Exercise directions: Reproduce verbatim all of the data given below, but do not carry over the images.

[Stored entries]
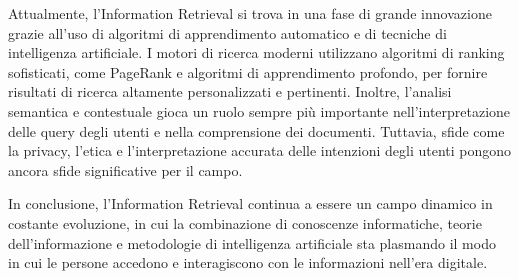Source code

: Attualmente, l'Information Retrieval si trova in una fase di grande innovazione grazie all'uso di algoritmi di apprendimento automatico e di tecniche di intelligenza artificiale. I motori di ricerca moderni utilizzano algoritmi di ranking sofisticati, come PageRank e algoritmi di apprendimento profondo, per fornire risultati di ricerca altamente personalizzati e pertinenti. Inoltre, l'analisi semantica e contestuale gioca un ruolo sempre più importante nell'interpretazione delle query degli utenti e nella comprensione dei documenti. Tuttavia, sfide come la privacy, l'etica e l'interpretazione accurata delle intenzioni degli utenti pongono ancora sfide significative per il campo.

In conclusione, l'Information Retrieval continua a essere un campo dinamico in costante evoluzione, in cui la combinazione di conoscenze informatiche, teorie dell'informazione e metodologie di intelligenza artificiale sta plasmando il modo in cui le persone accedono e interagiscono con le informazioni nell'era digitale.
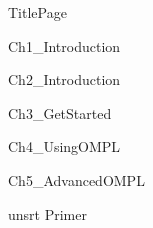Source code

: \documentclass [letterpaper,12pt]{report}
\begin{document}
\fancyhf{} %
\renewcommand{\chaptermark}[1]{\markboth{\chaptername\ \thechapter.\ #1}{}}
\fancyhead[C]{\leftmark}

 {TitlePage}

\newpage
{}
\tableofcontents

\newpage
{}

 {Ch1_Introduction}

 {Ch2_Introduction}

 {Ch3_GetStarted}

 {Ch4_UsingOMPL}

 {Ch5_AdvancedOMPL}

 {unsrt}
 {Primer}
\end{document}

Exercise response:
Source code

: Attualmente, l'Information Retrieval si trova in una fase di grande innovazione grazie all'uso di algoritmi di apprendimento automatico e di tecniche di intelligenza artificiale. I motori di ricerca moderni utilizzano algoritmi di ranking sofisticati, come PageRank e algoritmi di apprendimento profondo, per fornire risultati di ricerca altamente personalizzati e pertinenti. Inoltre, l'analisi semantica e contestuale gioca un ruolo sempre più importante nell'interpretazione delle query degli utenti e nella comprensione dei documenti. Tuttavia, sfide come la privacy, l'etica e l'interpretazione accurata delle intenzioni degli utenti pongono ancora sfide significative per il campo.

In conclusione, l'Information Retrieval continua a essere un campo dinamico in costante evoluzione, in cui la combinazione di conoscenze informatiche, teorie dell'informazione e metodologie di intelligenza artificiale sta plasmando il modo in cui le persone accedono e interagiscono con le informazioni nell'era digitale.
Source code

: \documentclass [letterpaper,12pt]{report}
\begin{document}
\fancyhf{} %
\renewcommand{\chaptermark}[1]{\markboth{\chaptername\ \thechapter.\ #1}{}}
\fancyhead[C]{\leftmark}

 {TitlePage}

\newpage
{}
\tableofcontents

\newpage
{}

 {Ch1_Introduction}

 {Ch2_Introduction}

 {Ch3_GetStarted}

 {Ch4_UsingOMPL}

 {Ch5_AdvancedOMPL}

 {unsrt}
 {Primer}
\end{document}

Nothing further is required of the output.